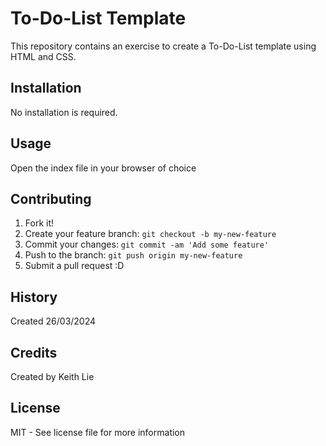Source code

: # To-Do-List Template
This repository contains an exercise to create a To-Do-List template using HTML and CSS.

## Installation
No installation is required.

## Usage
Open the index file in your browser of choice

## Contributing
1. Fork it!
2. Create your feature branch: `git checkout -b my-new-feature`
3. Commit your changes: `git commit -am 'Add some feature'`
4. Push to the branch: `git push origin my-new-feature`
5. Submit a pull request :D

## History
Created 26/03/2024

## Credits
Created by Keith Lie

## License
MIT - See license file for more information
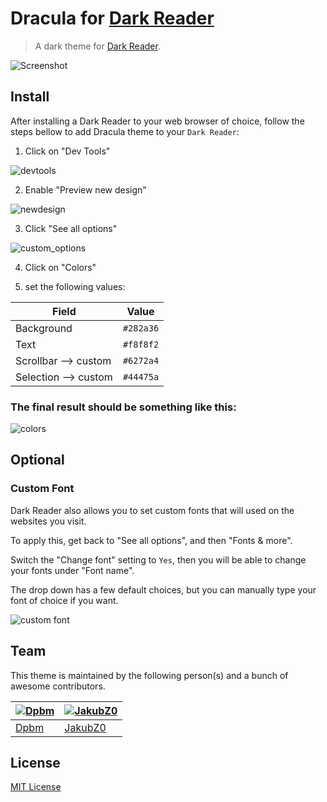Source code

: # Dracula for [Dark Reader](https://darkreader.org/)

> A dark theme for [Dark Reader](https://darkreader.org/).

![Screenshot](./screenshot.png)

## Install

After installing a Dark Reader to your web browser of choice, follow the steps bellow to add Dracula theme to your `Dark Reader`:

1. Click on "Dev Tools"

![devtools](./assets/devtools.png)

2. Enable "Preview new design"
   
![newdesign](./assets/newdesign.png)


3. Click "See all options"

![custom_options](./assets/custom_options.png)

4. Click on "Colors"

4. set the following values:

|Field|Value|
|-----|------|
|Background | `#282a36` |
|Text | `#f8f8f2` |
|Scrollbar --> custom |  `#6272a4` |
|Selection --> custom | `#44475a` |

### The final result should be something like this:

![colors](./assets/Colors.png)


## Optional
### Custom Font
Dark Reader also allows you to set custom fonts that will used on the websites you visit.

To apply this, get back to "See all options", and then "Fonts & more".

Switch the "Change font" setting to `Yes`, then you will be able to change your fonts under "Font name".

The drop down has a few default choices, but you can manually type your font of choice if you want.

![custom font](./assets/optional_custom_font.png)



## Team

This theme is maintained by the following person(s) and a bunch of awesome contributors.

| [![Dpbm](https://github.com/Dpbm.png?size=100)](https://github.com/Dpbm) | [![JakubZ0](https://github.com/JakubZ0.png?size=100)](https://github.com/JakubZ0)
| ------------------------------------------------------------------------ | -------------------------------------------------------------------------------------------------------- |
| [Dpbm](https://github.com/Dpbm)                                          | [JakubZ0](https://github.com/JakubZ0)                                                                |

## License

[MIT License](./LICENSE)
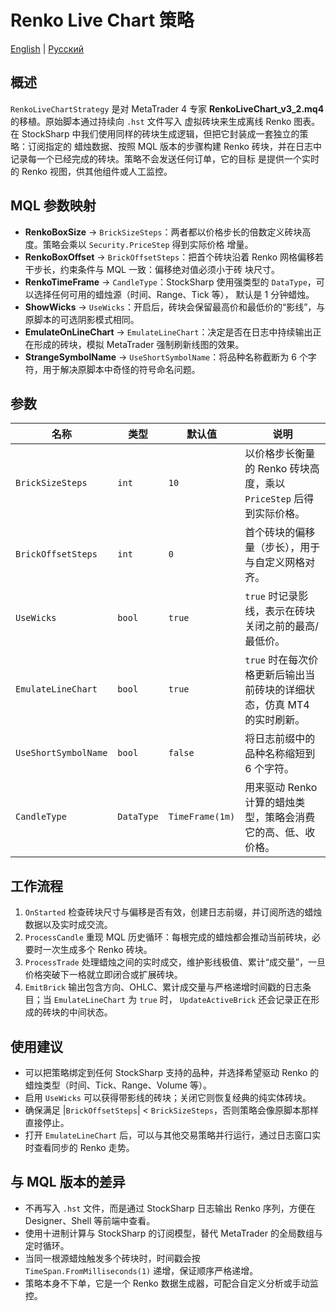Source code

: # Renko Live Chart 策略
[English](README.md) | [Русский](README_ru.md)

## 概述
`RenkoLiveChartStrategy` 是对 MetaTrader 4 专家 **RenkoLiveChart_v3_2.mq4** 的移植。原始脚本通过持续向 `.hst` 文件写入
虚拟砖块来生成离线 Renko 图表。在 StockSharp 中我们使用同样的砖块生成逻辑，但把它封装成一套独立的策略：订阅指定的
蜡烛数据、按照 MQL 版本的步骤构建 Renko 砖块，并在日志中记录每一个已经完成的砖块。策略不会发送任何订单，它的目标
是提供一个实时的 Renko 视图，供其他组件或人工监控。

## MQL 参数映射
- **RenkoBoxSize** → `BrickSizeSteps`：两者都以价格步长的倍数定义砖块高度。策略会乘以 `Security.PriceStep` 得到实际价格
  增量。
- **RenkoBoxOffset** → `BrickOffsetSteps`：把首个砖块沿着 Renko 网格偏移若干步长，约束条件与 MQL 一致：偏移绝对值必须小于砖
  块尺寸。
- **RenkoTimeFrame** → `CandleType`：StockSharp 使用强类型的 `DataType`，可以选择任何可用的蜡烛源（时间、Range、Tick 等），
  默认是 1 分钟蜡烛。
- **ShowWicks** → `UseWicks`：开启后，砖块会保留最高价和最低价的“影线”，与原脚本的可选阴影模式相同。
- **EmulateOnLineChart** → `EmulateLineChart`：决定是否在日志中持续输出正在形成的砖块，模拟 MetaTrader 强制刷新线图的效果。
- **StrangeSymbolName** → `UseShortSymbolName`：将品种名称截断为 6 个字符，用于解决原脚本中奇怪的符号命名问题。

## 参数
| 名称 | 类型 | 默认值 | 说明 |
| --- | --- | --- | --- |
| `BrickSizeSteps` | `int` | `10` | 以价格步长衡量的 Renko 砖块高度，乘以 `PriceStep` 后得到实际价格。 |
| `BrickOffsetSteps` | `int` | `0` | 首个砖块的偏移量（步长），用于与自定义网格对齐。 |
| `UseWicks` | `bool` | `true` | `true` 时记录影线，表示在砖块关闭之前的最高/最低价。 |
| `EmulateLineChart` | `bool` | `true` | `true` 时在每次价格更新后输出当前砖块的详细状态，仿真 MT4 的实时刷新。 |
| `UseShortSymbolName` | `bool` | `false` | 将日志前缀中的品种名称缩短到 6 个字符。 |
| `CandleType` | `DataType` | `TimeFrame(1m)` | 用来驱动 Renko 计算的蜡烛类型，策略会消费它的高、低、收价格。 |

## 工作流程
1. `OnStarted` 检查砖块尺寸与偏移是否有效，创建日志前缀，并订阅所选的蜡烛数据以及实时成交流。
2. `ProcessCandle` 重现 MQL 历史循环：每根完成的蜡烛都会推动当前砖块，必要时一次生成多个 Renko 砖块。
3. `ProcessTrade` 处理蜡烛之间的实时成交，维护影线极值、累计“成交量”，一旦价格突破下一格就立即闭合或扩展砖块。
4. `EmitBrick` 输出包含方向、OHLC、累计成交量与严格递增时间戳的日志条目；当 `EmulateLineChart` 为 `true` 时，
   `UpdateActiveBrick` 还会记录正在形成的砖块的中间状态。

## 使用建议
- 可以把策略绑定到任何 StockSharp 支持的品种，并选择希望驱动 Renko 的蜡烛类型（时间、Tick、Range、Volume 等）。
- 启用 `UseWicks` 可以获得带影线的砖块；关闭它则恢复经典的纯实体砖块。
- 确保满足 |`BrickOffsetSteps`| < `BrickSizeSteps`，否则策略会像原脚本那样直接停止。
- 打开 `EmulateLineChart` 后，可以与其他交易策略并行运行，通过日志窗口实时查看同步的 Renko 走势。

## 与 MQL 版本的差异
- 不再写入 `.hst` 文件，而是通过 StockSharp 日志输出 Renko 序列，方便在 Designer、Shell 等前端中查看。
- 使用十进制计算与 StockSharp 的订阅模型，替代 MetaTrader 的全局数组与定时循环。
- 当同一根源蜡烛触发多个砖块时，时间戳会按 `TimeSpan.FromMilliseconds(1)` 递增，保证顺序严格递增。
- 策略本身不下单，它是一个 Renko 数据生成器，可配合自定义分析或手动监控。
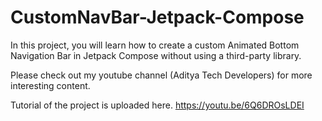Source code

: # CustomNavBar-Jetpack-Compose
In this project, you will learn how to create a custom Animated Bottom Navigation Bar in Jetpack Compose without using a third-party library. 

Please check out my youtube channel (Aditya Tech Developers) for more interesting content.

Tutorial of the project is uploaded here.
https://youtu.be/6Q6DROsLDEI
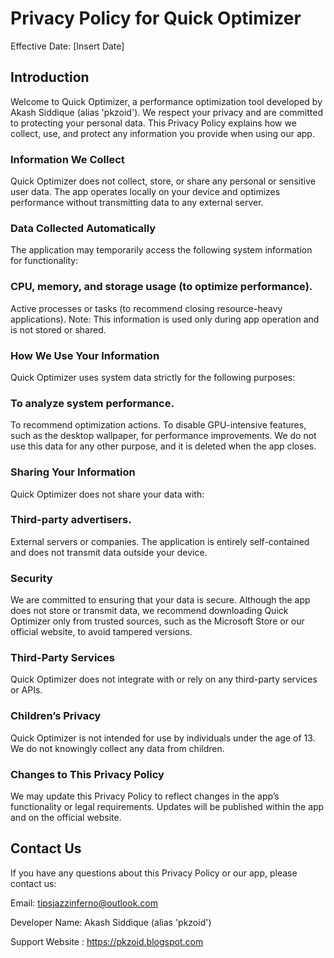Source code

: # Privacy Policy for Quick Optimizer
Effective Date: [Insert Date]

## Introduction
Welcome to Quick Optimizer, a performance optimization tool developed by Akash Siddique (alias 'pkzoid'). We respect your privacy and are committed to protecting your personal data. This Privacy Policy explains how we collect, use, and protect any information you provide when using our app.

### Information We Collect
Quick Optimizer does not collect, store, or share any personal or sensitive user data. The app operates locally on your device and optimizes performance without transmitting data to any external server.

### Data Collected Automatically
The application may temporarily access the following system information for functionality:

### CPU, memory, and storage usage (to optimize performance).
Active processes or tasks (to recommend closing resource-heavy applications).
Note: This information is used only during app operation and is not stored or shared.

### How We Use Your Information
Quick Optimizer uses system data strictly for the following purposes:

### To analyze system performance.
To recommend optimization actions.
To disable GPU-intensive features, such as the desktop wallpaper, for performance improvements.
We do not use this data for any other purpose, and it is deleted when the app closes.

### Sharing Your Information
Quick Optimizer does not share your data with:

### Third-party advertisers.
External servers or companies.
The application is entirely self-contained and does not transmit data outside your device.

### Security
We are committed to ensuring that your data is secure. Although the app does not store or transmit data, we recommend downloading Quick Optimizer only from trusted sources, such as the Microsoft Store or our official website, to avoid tampered versions.

### Third-Party Services
Quick Optimizer does not integrate with or rely on any third-party services or APIs.

### Children’s Privacy
Quick Optimizer is not intended for use by individuals under the age of 13. We do not knowingly collect any data from children.

### Changes to This Privacy Policy
We may update this Privacy Policy to reflect changes in the app’s functionality or legal requirements. Updates will be published within the app and on the official website.

## Contact Us
If you have any questions about this Privacy Policy or our app, please contact us:

Email: tipsjazzinferno@outlook.com

Developer Name: Akash Siddique (alias 'pkzoid')

Support Website : https://pkzoid.blogspot.com

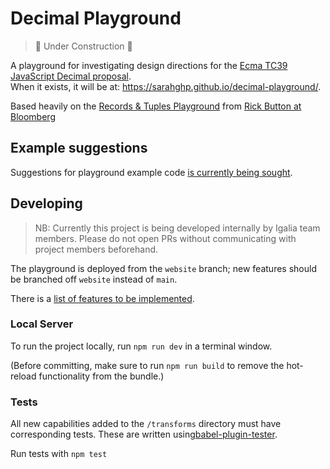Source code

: # Decimal Playground

> 🚧 Under Construction 🚧

A playground for investigating design directions for the [Ecma TC39 JavaScript Decimal proposal](https://github.com/tc39/proposal-decimal).  
When it exists, it will be at: https://sarahghp.github.io/decimal-playground/.

Based heavily on the [Records & Tuples Playground](https://rickbutton.github.io/record-tuple-playground/) from [Rick Button at Bloomberg](https://github.com/bloomberg/record-tuple-polyfill/tree/master/packages/record-tuple-playground)

## Example suggestions

Suggestions for playground example code [is currently being sought](https://github.com/sarahghp/decimal-playground/issues/2).

## Developing

> NB: Currently this project is being developed internally by Igalia team members. Please do not open PRs without communicating with project members beforehand.

The playground is deployed from the `website` branch; new features should be branched off `website` instead of `main`.

There is a [list of features to be implemented](https://sarahghp.notion.site/0834ebc4c2d6487795721f57d375518e?v=6a98d0f574114a449dbdc25590b442bc).

### Local Server

To run the project locally, run `npm run dev` in a terminal window.

(Before committing, make sure to run `npm run build` to remove the hot-reload functionality from the bundle.)

### Tests

All new capabilities added to the `/transforms` directory must have corresponding tests. These are written using[babel-plugin-tester](https://github.com/babel-utils/babel-plugin-tester).

Run tests with `npm test`
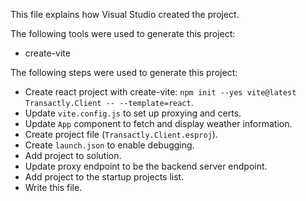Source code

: This file explains how Visual Studio created the project.

The following tools were used to generate this project:
- create-vite

The following steps were used to generate this project:
- Create react project with create-vite: `npm init --yes vite@latest Transactly.Client -- --template=react`.
- Update `vite.config.js` to set up proxying and certs.
- Update `App` component to fetch and display weather information.
- Create project file (`Transactly.Client.esproj`).
- Create `launch.json` to enable debugging.
- Add project to solution.
- Update proxy endpoint to be the backend server endpoint.
- Add project to the startup projects list.
- Write this file.
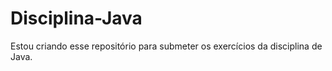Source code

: # Disciplina-Java
Estou criando esse repositório para submeter os exercícios da disciplina de Java.
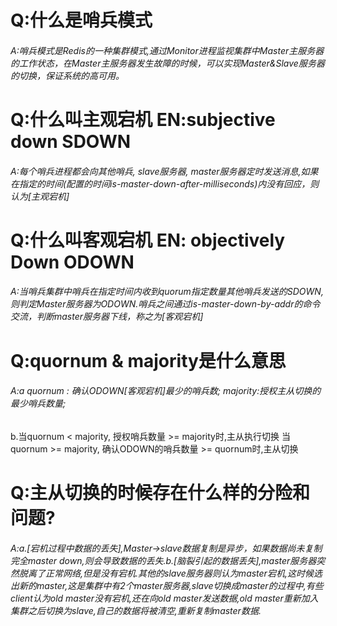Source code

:   #  Q:什么是哨兵模式
  ######  A:哨兵模式是Redis的一种集群模式,通过Monitor进程监视集群中Master主服务器的工作状态，在Master主服务器发生故障的时候，可以实现Master&Slave服务器的切换，保证系统的高可用。
  #  Q:什么叫主观宕机 EN:subjective down SDOWN
  ######  A:每个哨兵进程都会向其他哨兵, slave服务器, master服务器定时发送消息,如果在指定的时间(配置的时间is-master-down-after-milliseconds)内没有回应，则认为[主观宕机]
  #  Q:什么叫客观宕机 EN: objectively Down ODOWN
  ######  A:当哨兵集群中哨兵在指定时间内收到quorum指定数量其他哨兵发送的SDOWN,则判定Master服务器为ODOWN.哨兵之间通过is-master-down-by-addr的命令交流，判断master服务器下线，称之为[客观宕机]
  #  Q:quornum & majority是什么意思
  ######  A:a quornum : 确认ODOWN[客观宕机]最少的哨兵数; majority:授权主从切换的最少哨兵数量;
  b.当quornum < majority,  授权哨兵数量 >= majority时,主从执行切换
    当quornum >= majority, 确认ODOWN的哨兵数量 >= quornum时,主从切换
  #  Q:主从切换的时候存在什么样的分险和问题?
  ######  A:a.[宕机过程中数据的丢失],Master->slave数据复制是异步，如果数据尚未复制完全master down,则会导致数据的丢失.b.[脑裂引起的数据丢失],master服务器突然脱离了正常网络,但是没有宕机.其他的slave服务器则认为master宕机,这时候选出新的master,这是集群中有2个master服务器,slave切换成master的过程中,有些client认为old master没有宕机,还在向old master发送数据,old master重新加入集群之后切换为slave,自己的数据将被清空,重新复制master数据.
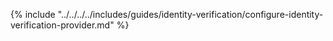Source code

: {% include "../../../../includes/guides/identity-verification/configure-identity-verification-provider.md" %}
========
**WHAT YOU NEED TO DO**
Across the records above, count the lines holding "more" and reply with that number alone.

**EXERCISE ANSWER**
3